The mountain’s contribution to the island’s ecology is evident as one views its massive bulk rising from the extensive lowlands that surround it. Sweeping to the southeast, the slopes of Cady Mt contribute rain and ground water to the greatest watershed in the San Juan Islands. Lakes, ponds, and wetlands abound in this area, the water eventually gathering along the bottom of the San Juan Valley before spilling into False Bay on the island’s southwestern shore.

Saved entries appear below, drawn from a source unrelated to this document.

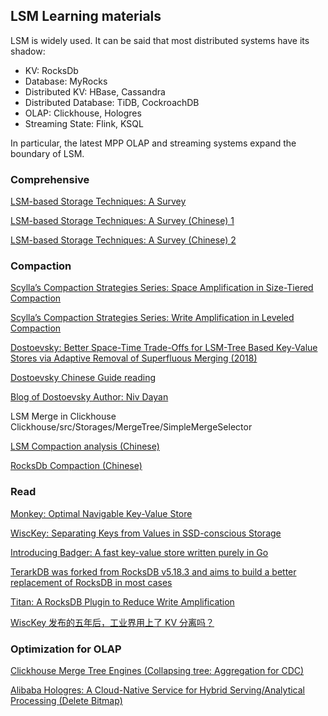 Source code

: <head>
    <script src="https://cdn.mathjax.org/mathjax/latest/MathJax.js?config=TeX-AMS-MML_HTMLorMML" type="text/javascript"></script>
    <script type="text/x-mathjax-config">
        MathJax.Hub.Config({
            tex2jax: {
            skipTags: ['script', 'noscript', 'style', 'textarea', 'pre'],
            inlineMath: [['$','$']]
            }
        });
    </script>
</head>

## LSM Learning materials

LSM is widely used. It can be said that most distributed systems have its shadow:
- KV: RocksDb
- Database: MyRocks
- Distributed KV: HBase, Cassandra
- Distributed Database: TiDB, CockroachDB
- OLAP: Clickhouse, Hologres
- Streaming State: Flink, KSQL

In particular, the latest MPP OLAP and streaming systems expand the boundary of LSM.

### Comprehensive

[LSM-based Storage Techniques: A Survey](https://arxiv.org/pdf/1812.07527v1.pdf)

[LSM-based Storage Techniques: A Survey (Chinese) 1](https://zhuanlan.zhihu.com/p/400293980)

[LSM-based Storage Techniques: A Survey (Chinese) 2](https://zhuanlan.zhihu.com/p/403396976)

### Compaction

[Scylla’s Compaction Strategies Series: Space Amplification in Size-Tiered Compaction](https://www.scylladb.com/2018/01/17/compaction-series-space-amplification/)

[Scylla’s Compaction Strategies Series: Write Amplification in Leveled Compaction](https://www.scylladb.com/2018/01/31/compaction-series-leveled-compaction/)

[Dostoevsky: Better Space-Time Trade-Offs for LSM-Tree Based Key-Value Stores via Adaptive Removal of Superfluous Merging (2018)](https://nivdayan.github.io/dostoevsky.pdf)

[Dostoevsky Chinese Guide reading](https://www.jianshu.com/p/8fb8f2458253)

[Blog of Dostoevsky Author: Niv Dayan](https://nivdayan.github.io/)

LSM Merge in Clickhouse
Clickhouse/src/Storages/MergeTree/SimpleMergeSelector

[LSM Compaction analysis (Chinese)](https://zhuanlan.zhihu.com/p/140325974)

[RocksDb Compaction (Chinese)](https://www.cnblogs.com/cchust/p/6007486.html)

### Read

[Monkey: Optimal Navigable Key-Value Store](https://stratos.seas.harvard.edu/files/stratos/files/monkeykeyvaluestore.pdf)

[WiscKey: Separating Keys from Values in SSD-conscious Storage](https://www.usenix.org/system/files/conference/fast16/fast16-papers-lu.pdf)

[Introducing Badger: A fast key-value store written purely in Go](https://dgraph.io/blog/post/badger/)

[TerarkDB was forked from RocksDB v5.18.3 and aims to build a better replacement of RocksDB in most cases](https://bytedance.feishu.cn/docs/doccnZmYFqHBm06BbvYgjsHHcKc#)

[Titan: A RocksDB Plugin to Reduce Write Amplification](https://en.pingcap.com/blog/titan-storage-engine-design-and-implementation)

[WiscKey 发布的五年后，工业界用上了 KV 分离吗？](https://zhuanlan.zhihu.com/p/397466422)

### Optimization for OLAP

[Clickhouse Merge Tree Engines (Collapsing tree: Aggregation for CDC)](https://clickhouse.tech/docs/en/engines/table-engines/mergetree-family/collapsingmergetree/)

[Alibaba Hologres: A Cloud-Native Service for Hybrid Serving/Analytical Processing (Delete Bitmap)](http://www.vldb.org/pvldb/vol13/p3272-jiang.pdf)
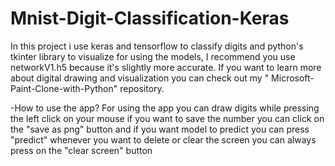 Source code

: # Mnist-Digit-Classification-Keras

In this project i use keras and tensorflow to classify digits and python's tkinter library to visualize 
for using the models, I recommend you use networkV1.h5 because it's slightly more accurate.
If you want to learn more about digital drawing and visualization
you can check out my "
Microsoft-Paint-Clone-with-Python" repository.

-How to use the app?
For using the app you can draw digits while pressing the left click on your mouse
if you want to save the number you can click on the "save as png" button 
and if you want model to predict you can press "predict" 
whenever you want to delete or clear the screen you can always press on the "clear screen" button
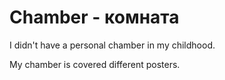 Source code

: # Chamber - комната

I didn't have a personal chamber in my childhood.

My chamber is covered different posters.
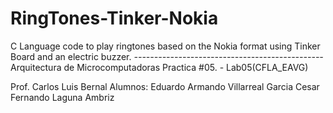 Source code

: # RingTones-Tinker-Nokia
C Language code to play ringtones based on the Nokia format using Tinker Board and an electric buzzer.
*-----------------------------------------------*
Arquitectura de Microcomputadoras
Practica #05. - Lab05(CFLA_EAVG)

Prof. Carlos Luis Bernal
Alumnos:  Eduardo Armando Villarreal Garcia
          Cesar Fernando Laguna Ambriz
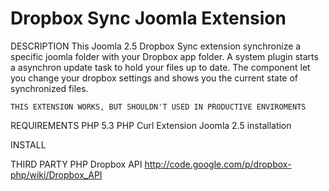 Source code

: Dropbox Sync Joomla Extension
=============================
DESCRIPTION
    This Joomla 2.5 Dropbox Sync extension synchronize a specific joomla
    folder with your Dropbox app folder. A system plugin starts a asynchron
    update task to hold your files up to date. The component let you change
    your dropbox settings and shows you the current state of synchronized files.

    THIS EXTENSION WORKS, BUT SHOULDN'T USED IN PRODUCTIVE ENVIROMENTS

REQUIREMENTS
    PHP 5.3
    PHP Curl Extension
    Joomla 2.5 installation

INSTALL

THIRD PARTY
    PHP Dropbox API http://code.google.com/p/dropbox-php/wiki/Dropbox_API


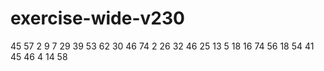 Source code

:# exercise-wide-v230
45
57
2
9
7
29
39
53
62
30
46
74
2
26
32
46
25
13
5
18
16
74
56
18
54
41
45
46
4
14
58
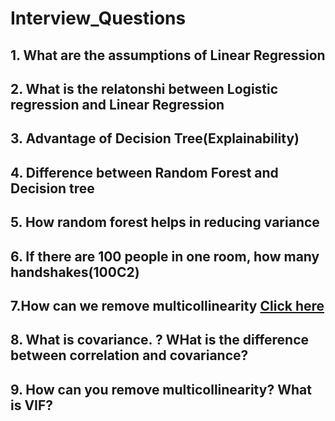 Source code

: # Interview_Questions
## 1. What are the assumptions of Linear Regression
## 2.  What is the relatonshi between Logistic regression and Linear Regression
## 3. Advantage of Decision Tree(Explainability)
## 4. Difference between Random Forest and Decision tree
## 5. How random forest helps in reducing variance
## 6. If there are 100 people in one room, how many handshakes(100C2)
## 7.How can we remove multicollinearity [Click here](https://medium.com/analytics-vidhya/what-is-multicollinearity-and-how-to-remove-it-413c419de2f)
## 8. What is covariance. ? WHat is the difference between correlation and covariance?
## 9. How can you remove multicollinearity? What is VIF?


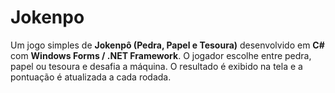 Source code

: # Jokenpo
Um jogo simples de **Jokenpô (Pedra, Papel e Tesoura)** desenvolvido em **C#** com **Windows Forms / .NET Framework**.   O jogador escolhe entre pedra, papel ou tesoura e desafia a máquina. O resultado é exibido na tela e a pontuação é atualizada a cada rodada.
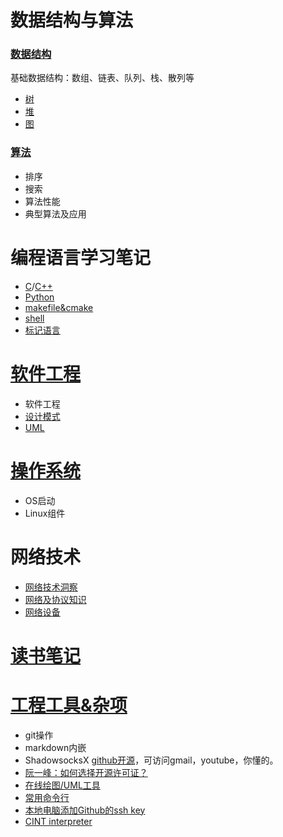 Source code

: 
# 数据结构与算法
### [数据结构](data_struct/data_struct.md)
基础数据结构：数组、链表、队列、栈、散列等
- [树](data_struct/trees.md)
- [堆](data_struct/heap.md)
- [图](data_struct/graph.md)

### [算法](data_struct/README.md)
- 排序
- 搜索
- 算法性能
- 典型算法及应用

# 编程语言学习笔记
* [C](lang/c_feature.md)/[C++](lang/cpp_feature.md)
* [Python](lang/py_feature.md)
* [makefile&cmake](lang/mk_feature.md)
* [shell](lang/sh_feature.md)
* [标记语言](lang/markup_lang.md)


# [软件工程](sw_eng/README.md)
- 软件工程
- [设计模式](sw_eng/patterns.md)
- [UML](sw_eng/uml.md)

# [操作系统](os/README.md)

- OS启动
- Linux组件

# 网络技术
- [网络技术洞察](net/insights.md)
- [网络及协议知识](net/README.md)
- [网络设备](net/device.md)

# [读书笔记](reading/README.md)

# [工程工具&杂项](tools/README.md)

- git操作
- markdown内嵌
- ShadowsocksX
[github开源](https://github.com/shadowsocks/ShadowsocksX-NG/releases/tag/v1.9.4)，可访问gmail，youtube，你懂的。
- [阮一峰：如何选择开源许可证？](http://www.ruanyifeng.com/blog/2011/05/how_to_choose_free_software_licenses.html)
- [在线绘图/UML工具](tools/README.md)
- [常用命令行](tools/freq_cmd.md)
- [本地电脑添加Github的ssh key](https://blog.csdn.net/Jexy_67/article/details/52954023)
- [CINT interpreter](tools/cint.md)
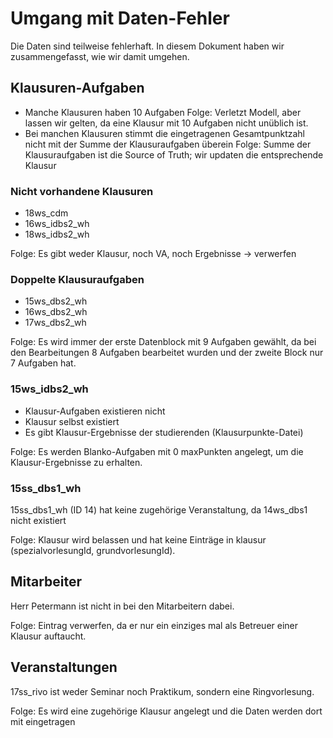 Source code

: # Umgang mit Daten-Fehler

Die Daten sind teilweise fehlerhaft. In diesem Dokument haben wir zusammengefasst, wie wir damit umgehen.

## Klausuren-Aufgaben
- Manche Klausuren haben 10 Aufgaben
  Folge: Verletzt Modell, aber lassen wir gelten, da eine Klausur mit 10 Aufgaben nicht unüblich ist.
- Bei manchen Klausuren stimmt die eingetragenen Gesamtpunktzahl nicht mit der Summe der Klausuraufgaben überein
  Folge: Summe der Klausuraufgaben ist die Source of Truth; wir updaten die entsprechende Klausur

### Nicht vorhandene Klausuren
- 18ws_cdm
- 16ws_idbs2_wh
- 18ws_idbs2_wh

Folge: Es gibt weder Klausur, noch VA, noch Ergebnisse -> verwerfen

### Doppelte Klausuraufgaben
- 15ws_dbs2_wh
- 16ws_dbs2_wh
- 17ws_dbs2_wh

Folge: Es wird immer der erste Datenblock mit 9 Aufgaben gewählt, da bei den Bearbeitungen 8 Aufgaben bearbeitet wurden und der zweite Block nur 7 Aufgaben hat.

### 15ws_idbs2_wh
- Klausur-Aufgaben existieren nicht
- Klausur selbst existiert
- Es gibt Klausur-Ergebnisse der studierenden (Klausurpunkte-Datei)

Folge: Es werden Blanko-Aufgaben mit 0 maxPunkten angelegt, um die Klausur-Ergebnisse zu erhalten.

### 15ss_dbs1_wh
15ss_dbs1_wh (ID 14) hat keine zugehörige Veranstaltung, da 14ws_dbs1 nicht existiert

Folge: Klausur wird belassen und hat keine Einträge in klausur (spezialvorlesungId, grundvorlesungId).

## Mitarbeiter
Herr Petermann ist nicht in bei den Mitarbeitern dabei.

Folge: Eintrag verwerfen, da er nur ein einziges mal als Betreuer einer Klausur auftaucht.

## Veranstaltungen
17ss_rivo ist weder Seminar noch Praktikum, sondern eine Ringvorlesung.

Folge: Es wird eine zugehörige Klausur angelegt und die Daten werden dort mit eingetragen  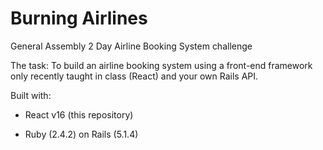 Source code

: # Burning Airlines

General Assembly 2 Day Airline Booking System challenge


The task: To build an airline booking system using a front-end framework only recently taught in class (React) and your own Rails API.

Built with:

- React v16 (this repository)

- Ruby (2.4.2) on Rails (5.1.4)
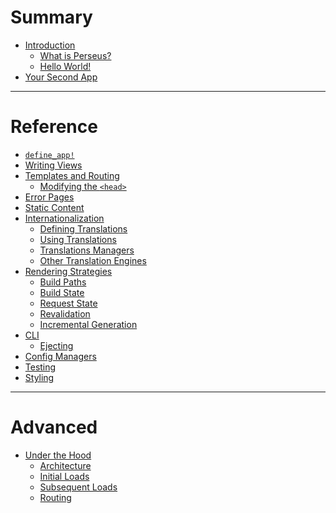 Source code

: # Summary

- [Introduction](./intro.md)
	- [What is Perseus?](./what-is-perseus.md)
	- [Hello World!](./hello-world.md)
- [Your Second App](./second-app.md)
***
# Reference

- [`define_app!`](./define-app.md)
- [Writing Views](./views.md)
- [Templates and Routing](./templates/intro.md)
	- [Modifying the `<head>`](./templates/metadata-modification.md)
- [Error Pages](./error-pages.md)
- [Static Content](./static-content.md)
- [Internationalization](./i18n/intro.md)
	- [Defining Translations](./i18n/defining.md)
	- [Using Translations](./i18n/using.md)
	- [Translations Managers](./i18n/translations-managers.md)
	- [Other Translation Engines](./i18n/other-engines.md)
- [Rendering Strategies]()
	- [Build Paths]()
	- [Build State]()
	- [Request State]()
	- [Revalidation]()
	- [Incremental Generation]()
- [CLI](./cli.md)
	- [Ejecting](./ejecting.md)
- [Config Managers]()
- [Testing]()
- [Styling]()
***
# Advanced

- [Under the Hood]()
	- [Architecture]()
	- [Initial Loads]()
	- [Subsequent Loads]()
	- [Routing]()
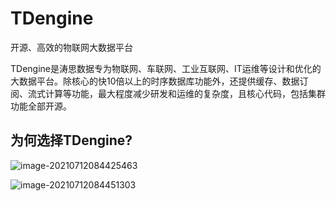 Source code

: # TDengine

开源、高效的物联网大数据平台

TDengine是涛思数据专为物联网、车联网、工业互联网、IT运维等设计和优化的大数据平台。除核心的快10倍以上的时序数据库功能外，还提供缓存、数据订阅、流式计算等功能，最大程度减少研发和运维的复杂度，且核心代码，包括集群功能全部开源。

## 为何选择TDengine?

![image-20210712084425463](https://gitee.com/AiShiYuShiJiePingXing/img/raw/master/img/image-20210712084425463.png)

![image-20210712084451303](https://gitee.com/AiShiYuShiJiePingXing/img/raw/master/img/image-20210712084451303.png)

Though the preserve’s elevation and inland location make it special, it is the combination of untouched old-growth forest and remnants of a once dominant habitat that are its most important natural features. At one time the dry western mountainsides of San Juan Island were dominated by open grassy savannahs with a generous scattering of Garry oak trees. With the introduction of European styled farming and industry the long established habitat of the island was dramatically transformed. Logging, farming, ranching, mining, and wildland fire suppression were all factors in the changes that occurred.

The preserve is now protected from most of these transforming activities. Yet, quietly and without fanfare, a battle rages on Cady Mt’s summit. A small group of dedicated volunteers attempt to stop the loss of the remaining grassland and Garry oak habitat that is being overwhelmed by alien species. By purpose or accident many exotic species from distant parts of the globe have found their way here. Unfortunately they have found fertile ground to establish and in conjunction with native species that have flourished from the human activities of the past 150 years they have quite nearly overtaken the native habitat.

Today efforts are being made to remove these encroaching and exotic species and to protect and promote the reestablishment of the native habitat. The change is not measured in grass and oak trees alone but also in the wildflowers and animal species that are associated with this habitat. Notable among them are the return of the mountain bluebirds that were once plentiful. Long absent, the expansion of native grassland and open woodland is important to this beautiful bird’s presence. At the forefront of attempts to reestablish this type of habitat, multiple methods, some currently being evaluated for use elsewhere make the preserve a large open air laboratory. Among the mountains massive bulk, it is the wonder of a small patch of grass, and a tiny oak that gives hope that one day people may see as well as experience a thriving example of this special and fascinating island habitat.
Written By: Bud Hardwick
On: 7/22/2009


Cady Mountain is the highest inland summit of San Juan Island and is readily visible while driving west on either Beaverton or San Juan Valley Roads (look ahead to the right, northwest). As the Beaverton Valley Road passes Boyce Rd it becomes West Valley Rd. Continuing, the road rises over the southern slope of Cady Mt as it passes large Lawson’s Pond on the left and curves north closely below the mountain’s cliffy west face. Currently there is no public access to the Cady Mt Preserve, however, the San Juan County Landbank frequently arranges volunteer work parties in their efforts to protect and reestablish the native habitat.